Sen. Wyden Floats Tax Bill to Close Carried Interest Loophole

Wyden calls the break for fund managers “One of the most indefensible loopholes in the tax code.”

Sen. Ron Wyden, D-Ore. (Photo: AP)

In an attempt to right-size a widely perceived source of income inequality in the U.S., new legislation that aims to close a tax loophole utilized by fund managers emerged Thursday in the Senate Finance Committee.

The committee’s ranking member, Ron Wyden, D-Ore., introduced the Ending the Carried Interest Loophole Act. Carried interest is a type of compensation a fund manager gets for investment management services.

Under the current arrangement, the fund manager would not usually get taxed when a profits interest — the right to receive future profits from a partnership — is issued. The fund manager now only pays taxes when income is realized by the partnership sometime in the future, which could be years later, often when the investment is sold, Wyden’s explanation of the bill says. This special arrangement defers tax and allows the income to be taxed at a 23.8% rate instead of the top rate of 40.8% for wage-type income, the office said in a press release and statement accompanying the legislation.

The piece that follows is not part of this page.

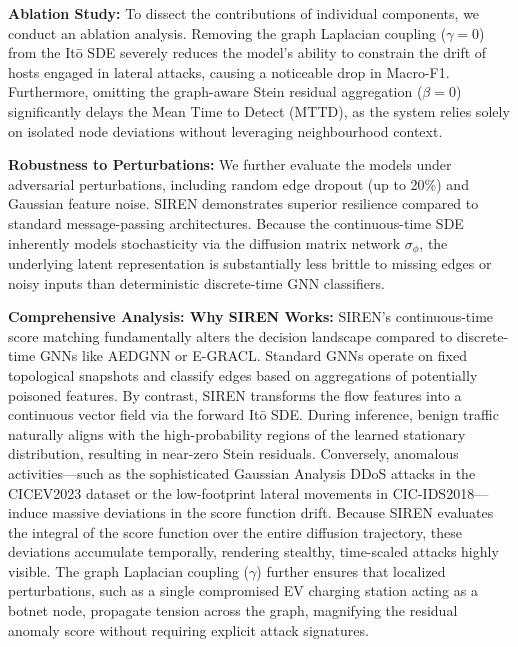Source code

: \textbf{Ablation Study:} To dissect the contributions of individual components, we conduct an ablation analysis. Removing the graph Laplacian coupling ($\gamma=0$) from the It\=o SDE severely reduces the model's ability to constrain the drift of hosts engaged in lateral attacks, causing a noticeable drop in Macro-F1. Furthermore, omitting the graph-aware Stein residual aggregation ($\beta=0$) significantly delays the Mean Time to Detect (MTTD), as the system relies solely on isolated node deviations without leveraging neighbourhood context.

\textbf{Robustness to Perturbations:} We further evaluate the models under adversarial perturbations, including random edge dropout (up to 20\%) and Gaussian feature noise. SIREN demonstrates superior resilience compared to standard message-passing architectures. Because the continuous-time SDE inherently models stochasticity via the diffusion matrix network $\sigma_\phi$, the underlying latent representation is substantially less brittle to missing edges or noisy inputs than deterministic discrete-time GNN classifiers.

\textbf{Comprehensive Analysis: Why SIREN Works:}
SIREN's continuous-time score matching fundamentally alters the decision landscape compared to discrete-time GNNs like AEDGNN or E-GRACL. Standard GNNs operate on fixed topological snapshots and classify edges based on aggregations of potentially poisoned features. By contrast, SIREN transforms the flow features into a continuous vector field via the forward It\=o SDE. During inference, benign traffic naturally aligns with the high-probability regions of the learned stationary distribution, resulting in near-zero Stein residuals. Conversely, anomalous activities---such as the sophisticated Gaussian Analysis DDoS attacks in the CICEV2023 dataset or the low-footprint lateral movements in CIC-IDS2018---induce massive deviations in the score function drift. Because SIREN evaluates the integral of the score function over the entire diffusion trajectory, these deviations accumulate temporally, rendering stealthy, time-scaled attacks highly visible. The graph Laplacian coupling ($\gamma$) further ensures that localized perturbations, such as a single compromised EV charging station acting as a botnet node, propagate tension across the graph, magnifying the residual anomaly score without requiring explicit attack signatures.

“One of the most indefensible loopholes in the tax code allows wealthy hedge fund managers to be taxed at lower rates than cops and nurses,” Wyden stated.

The ranking member noted that other bills that go after the loophole fall short, as they “only address half the problem” while his goes all the way.

His statement made clear he wanted to ensure “hedge fund managers and private equity CEOs pay their fair share in taxes” at a time when there are great divides in income levels in the country.

The bill would require fund managers to recognize annual compensation that would be taxed at ordinary income rates by preventing the deferral of tax payments. It would do so by “decoupling” income from future sales to investors by treating the transaction as happening outside the partnership between fund managers and investors.

Compensation would no longer be treated as income from the partnership, subjecting it to higher wage taxes.

To prevent double taxation from the new treatment of lower-taxed income to wage-like income, the bill would allow a fund manager to realize a long-term capital loss equaling the annual compensation, offsetting the capital gain from the investment sale.

Wyden’s office explained a situation wherein a fund manager getting 20% carried interest for managing $100 million in investors’ capital would pay the top ordinary income tax rate of 40.8%. If the interest rate for the tax year is 14%, the fund manager would then pay taxes on $2.8 million in compensation under the legislation.

“Senator Wyden has been working on proposals to close loopholes in the tax code for some time; this is one piece of that larger effort,” a spokeswoman for the senator told ThinkAdvisor.

President Donald Trump had indicated on the campaign trail he was willing to address the loophole.

“The administration has not indicated support for the bill,” the spokeswoman said.

The Hedge Fund Association did not immediately have a response to the legislation. It is also not known if the bill enjoys bipartisan support at this time.